LEVINSON: We are at that point, old goat. The plan is to escalate the process I have begun to its absolute furthest extreme. There is no point in halfway measures. They will not help us in the least. We must go for the top. The very top. Nothing less than a beheading will do.

KOGAN: Levinson, are you suggesting what I think you are suggesting?

LEVINSON: I think you understand correctly. Beheading … the top … eto odnoznachno. There is no way to misunderstand. You have to eliminate the root cause. How can I be more clear?

LEWIS: Beheading a specific individual or beheading the system?

LEVINSON: In our country, comrade, aren’t they one and the same?

KOGAN: Whom or what do you want us to behead, Solomon?

LEVINSON: Is something wrong with my diction?

KOGAN: Is something wrong with my hearing?

LEVINSON: Does it have to be one or the other?

KOGAN: Are you saying you want us to behead our beloved Iosif Vissarionovich?

LEVINSON: What other choice do we have?

KOGAN: You want us to behead the Great Stalin? The Genius of all Times and Nations?

LEVINSON: Was I so vague that you have to pester me with questions?

KOGAN: You are insane, but did we not know that?

This can’t be serious, Lewis concludes. Yet, Levinson’s demeanor suggests that it is, in fact, completely serious. He appears to be resolute, komandir-like. Unless, of course, he is acting.
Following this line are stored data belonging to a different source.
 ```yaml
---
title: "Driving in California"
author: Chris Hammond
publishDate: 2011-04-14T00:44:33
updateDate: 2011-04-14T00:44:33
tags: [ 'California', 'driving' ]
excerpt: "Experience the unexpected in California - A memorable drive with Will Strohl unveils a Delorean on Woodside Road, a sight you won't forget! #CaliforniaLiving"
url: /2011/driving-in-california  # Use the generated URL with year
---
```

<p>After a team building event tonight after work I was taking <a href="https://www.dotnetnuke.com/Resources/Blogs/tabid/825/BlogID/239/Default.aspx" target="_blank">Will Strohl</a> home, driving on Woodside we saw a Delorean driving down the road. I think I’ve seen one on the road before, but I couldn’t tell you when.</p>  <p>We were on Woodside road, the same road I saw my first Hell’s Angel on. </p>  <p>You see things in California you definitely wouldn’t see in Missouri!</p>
“You scare me, gentlemen,” he says.

As a Soviet engineer, Lewis is trained to identify objective difficulties. These are daunting. How do you slip past thousands of soldiers of the MGB? How do you evade tanks, cannons, guard dogs, missiles, bombs? How do you get through the layers of defenses? How can you suggest such nonsense?

“How do we scare you, Mr. Lewis?” says Kogan. “Do you fear becoming an accessory to regicide?”

Is Kogan really getting involved in this insanity? Or is this the weirdest practical joke ever staged?

“No. Not that. Why would I give a shit about regicide? You know me better than that. I am just unable to tell whether you are genuine plotters or just two idiots.”

5

The purpose of art is to ennoble. The purpose of shtick is to stuff you with the rich diet of self-parody and self-hatred for no purpose beyond making you open the wallet and burp.

The timing of these heroic events—1953—coincides with the integration of Jewish humor into the American mainstream.

The Yiddish language is still heard in America’s streets. Yiddish theaters are still drawing crowds, and off-color humor fueled by vaudeville, jazz, and burlesque is flourishing in the Jewish Riviera resorts of the Catskills.

Jewish humor is completing its life cycle: blossoming, rotting, becoming shtick, transitioning into English. You can talk about Rodney Dangerfield and Henny Youngman, even include the young Lenny Bruce before he got real.

The purveyors of shtick may have been literally the American cousins of Levinson and Mikhoels. They would have been cousins who speak the same language and who are somewhat (not uniformly) aware of each other’s existence. Yet, they are cousins who exist oceans apart. And, more important, they have few reasons to like each other.